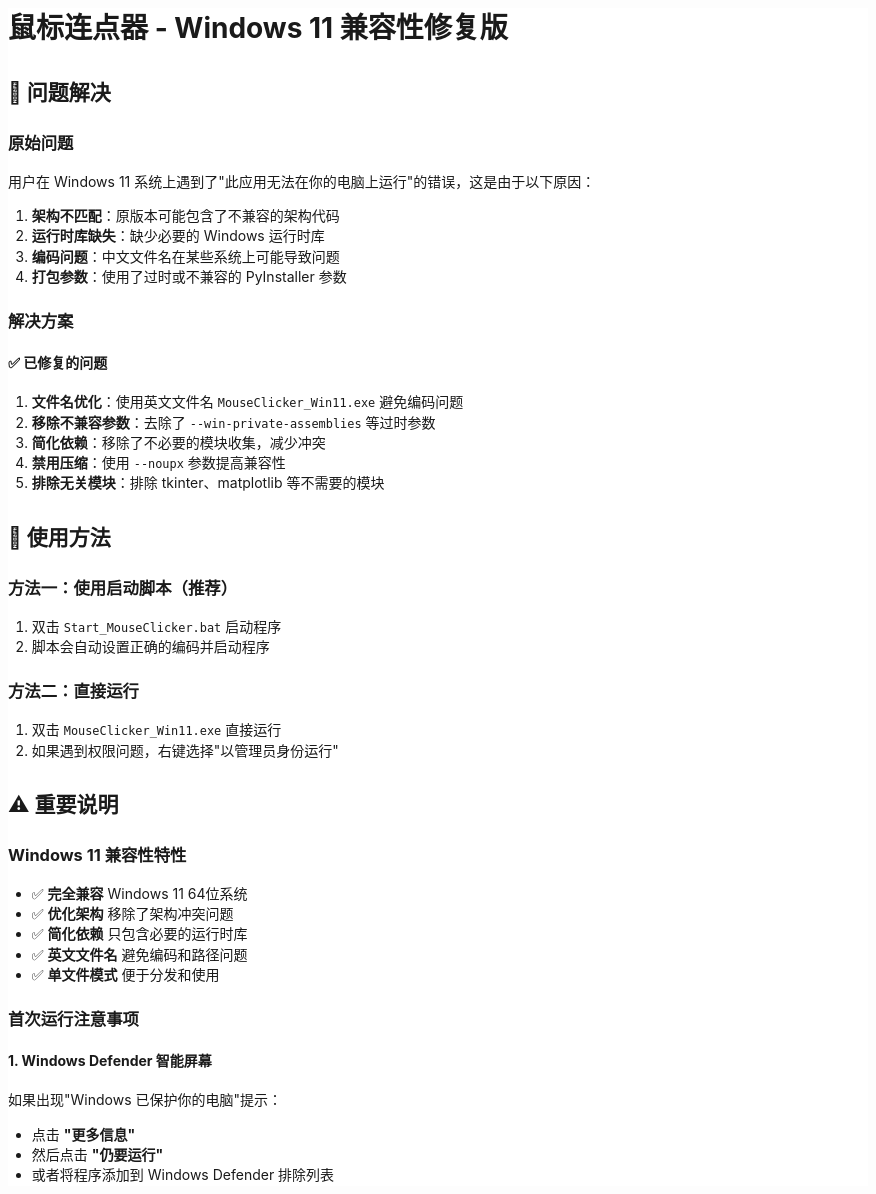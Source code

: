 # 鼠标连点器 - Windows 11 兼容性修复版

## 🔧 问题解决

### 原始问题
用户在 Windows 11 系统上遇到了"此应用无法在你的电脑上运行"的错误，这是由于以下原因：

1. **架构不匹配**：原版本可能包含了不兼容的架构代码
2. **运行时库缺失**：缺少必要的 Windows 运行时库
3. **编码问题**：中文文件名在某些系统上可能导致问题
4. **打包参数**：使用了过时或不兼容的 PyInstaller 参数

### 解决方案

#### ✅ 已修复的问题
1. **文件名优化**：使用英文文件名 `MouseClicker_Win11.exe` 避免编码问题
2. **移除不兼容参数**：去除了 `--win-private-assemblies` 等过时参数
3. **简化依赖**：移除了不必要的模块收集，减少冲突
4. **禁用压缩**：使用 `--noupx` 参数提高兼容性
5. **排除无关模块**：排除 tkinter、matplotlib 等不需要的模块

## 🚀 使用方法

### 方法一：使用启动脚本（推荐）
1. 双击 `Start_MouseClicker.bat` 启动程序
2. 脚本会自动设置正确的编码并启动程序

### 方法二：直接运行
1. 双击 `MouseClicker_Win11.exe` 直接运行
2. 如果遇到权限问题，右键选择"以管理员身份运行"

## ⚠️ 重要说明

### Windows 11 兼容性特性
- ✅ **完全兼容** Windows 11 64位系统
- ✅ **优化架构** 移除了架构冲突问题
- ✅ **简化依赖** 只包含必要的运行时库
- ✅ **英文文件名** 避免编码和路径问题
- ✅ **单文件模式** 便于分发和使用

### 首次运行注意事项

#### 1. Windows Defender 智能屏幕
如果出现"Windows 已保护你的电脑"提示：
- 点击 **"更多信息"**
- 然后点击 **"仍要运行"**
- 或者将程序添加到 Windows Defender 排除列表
- - -
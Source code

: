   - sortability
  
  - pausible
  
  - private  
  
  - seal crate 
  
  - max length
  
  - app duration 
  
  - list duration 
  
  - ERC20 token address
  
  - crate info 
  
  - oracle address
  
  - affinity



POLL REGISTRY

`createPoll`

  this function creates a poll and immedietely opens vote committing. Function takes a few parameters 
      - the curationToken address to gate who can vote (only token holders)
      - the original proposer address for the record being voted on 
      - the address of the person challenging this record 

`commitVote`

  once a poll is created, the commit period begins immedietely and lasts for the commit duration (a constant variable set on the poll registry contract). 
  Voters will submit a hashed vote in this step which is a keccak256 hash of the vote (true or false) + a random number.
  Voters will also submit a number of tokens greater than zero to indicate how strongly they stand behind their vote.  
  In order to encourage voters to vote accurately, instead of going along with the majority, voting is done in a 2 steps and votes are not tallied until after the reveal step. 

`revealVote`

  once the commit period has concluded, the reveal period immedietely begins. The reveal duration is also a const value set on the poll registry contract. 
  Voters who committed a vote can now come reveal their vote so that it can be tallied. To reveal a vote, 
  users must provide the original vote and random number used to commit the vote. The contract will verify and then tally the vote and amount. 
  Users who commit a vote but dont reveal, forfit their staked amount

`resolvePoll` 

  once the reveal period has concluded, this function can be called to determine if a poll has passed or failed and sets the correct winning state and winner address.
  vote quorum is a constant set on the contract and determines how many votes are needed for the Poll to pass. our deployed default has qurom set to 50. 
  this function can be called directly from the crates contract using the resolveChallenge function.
- - -
### WORK REQUEST
Lines holding "直接运行" in the material above are to be reported.

### TASK OUTPUT
### 方法二：直接运行
1. 双击 `MouseClicker_Win11.exe` 直接运行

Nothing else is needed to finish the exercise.